Export citation and abstract BibTeX RIS

Original content from this work may be used under the terms of the Creative Commons Attribution 3.0 licence. Any further distribution of this work must maintain attribution to the author(s) and the title of the work, journal citation and DOI.

1. Introduction

In addition to major global oil reservoirs, such as those in the Middle East and United States, huge amounts of untapped oil lie in Arctic regions (Gautier et al 2009). With increasing accessibility to such previously frozen territory due to dramatic warming of the Arctic region during the last several decades (Serreze et al 2009), major oil companies are continuously looking to exploit oil reservoirs in the far north (Howard 2009, Harsem et al 2011). Studies on oil extraction over Arctic regions have clearly shown strong environmental impact related to gas flaring from oil extraction (Ødemark et al 2012, Stohl et al 2013, Sand et al 2016). Gas flaring is a conventional method for disposing of gaseous and liquid hydrocarbons through combustion at oil/gas production and processing sites due to a lack of pipelines and other gas transportation infrastructure, as well as for protection against the dangers of over-pressurizing industrial plant equipment (Huang and Fu 2016; hereafter HF16). From the perspective of climate change, particulate matter from gas flaring predominantly takes the form of black carbon (BC) (HF16), which has a strong potential to change the degree of Arctic warming through the absorption of solar radiation, which will subsequently heat the atmosphere (Ramanathan and Carmichael 2008, Bond et al 2013), while also reducing albedo when deposited on snow and ice (Flanner et al 2007, 2009, Hadley and Kirchstetter 2012, Stohl et al 2013). Furthermore, due to the potential of future increasing trends in oil extraction (Peters et al 2011) in regions with melting sea ice, gas-flaring-induced BC emissions could increase more than expected.

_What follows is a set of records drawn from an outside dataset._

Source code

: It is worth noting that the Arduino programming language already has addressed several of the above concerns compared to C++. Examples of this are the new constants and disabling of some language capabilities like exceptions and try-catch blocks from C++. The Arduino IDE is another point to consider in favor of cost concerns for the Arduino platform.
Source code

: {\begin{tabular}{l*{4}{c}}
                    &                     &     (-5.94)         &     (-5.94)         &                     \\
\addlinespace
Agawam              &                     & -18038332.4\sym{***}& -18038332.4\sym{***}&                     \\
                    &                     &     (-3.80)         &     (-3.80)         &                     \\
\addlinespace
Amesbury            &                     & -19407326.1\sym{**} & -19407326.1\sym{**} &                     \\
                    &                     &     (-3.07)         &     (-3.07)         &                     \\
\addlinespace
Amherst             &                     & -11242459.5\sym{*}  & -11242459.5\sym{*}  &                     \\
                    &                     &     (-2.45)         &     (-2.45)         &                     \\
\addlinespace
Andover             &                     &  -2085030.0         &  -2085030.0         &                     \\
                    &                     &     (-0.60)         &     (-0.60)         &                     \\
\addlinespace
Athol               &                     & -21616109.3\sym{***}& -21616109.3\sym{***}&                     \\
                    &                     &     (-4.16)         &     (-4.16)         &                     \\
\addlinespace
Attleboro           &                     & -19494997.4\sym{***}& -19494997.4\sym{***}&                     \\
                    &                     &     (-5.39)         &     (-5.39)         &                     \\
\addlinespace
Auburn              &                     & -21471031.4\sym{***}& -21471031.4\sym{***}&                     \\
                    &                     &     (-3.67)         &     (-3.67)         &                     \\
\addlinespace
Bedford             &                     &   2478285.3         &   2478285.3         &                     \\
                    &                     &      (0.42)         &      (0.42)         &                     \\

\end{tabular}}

However, our understanding of the climatic impact of gas-flaring-derived BC on the Arctic climate remains limited. Moreover, most emission inventories, including that in the Intergovernmental Panel on Climate Change (IPCC)'s Fifth Assessment Report (AR5, Stocker et al 2013) (see supplementary figure S1(a), which is available online at stacks.iop.org/ERL/14/094011/mmedia based on the emission inventory of the AR5), have neglected BC emissions from gas flaring. Therefore, quantitative assessment of the impact of gas-flaring-derived BC on the Arctic climate is necessary to understand the present Arctic climate and future global climate projections. In this study, we first investigated the response of the Arctic climate to gas-flaring-related BC emissions through sensitivity experiments using a numerical model.

2. Gas-flaring BC in satellite data

Gas-flaring activities can be detected using night-time light (NTL) data measured from space-borne systems. For instance, NTL data from the DMSP-OLS (Defense Meteorological Satellite Program/Operation Line Scanner) are frequently used for the monitoring of urbanization extent (Huang et al 2014), forest fires (Cahoon et al 1992) and gas flaring (Croft 1973). We used average visible stable lights, a product from NTLs of DMSP/OLS provided by NOAA (available online at https://ngdc.noaa.gov/eog/dmsp/downloadV4composites.html). The NTL product is retrieved from the average visible band digital number (DN). DN represents the units of nightlight observations and ranges from 0–63 corresponding to the observed brightness of the object. We note that DN is not perfectly proportional to the physical amount of light emitted, since the ephemeral lights and background noise are removed from the stable light product (Henderson et al 2012, Elvidge et al 2014). As a preliminary inquiry, we calculated the difference in NTL brightness between periods of economic decline (1990s) and growth (2000s) in Russia (figure 1). The overall frequency and extent of NTL brightness increased across many areas of Russia over time, in particular in the Khanty-Mansiysk and Yamalo-Nenets regions, the main oil and gas production fields in Russia. Given that Russia dominates the global gas-flaring BC emissions, accounting for an overwhelming fraction of about 57% (HF16), the increase in frequency and brightness of NTL presents strong evidence for enhanced gas-flaring activity during the recent period of economic growth in the 2000s.

Figure 1.

Figure 1. ΔDN stands for differences in DN of NTL brightness from the DMSP/OLS satellite between the 1990s and 2000s. Positive (red) values denote an increase in brightness over time and negative (blue) values represent a decrease over time. NTL signals from urban centers and surrounding regions are masked in this figure.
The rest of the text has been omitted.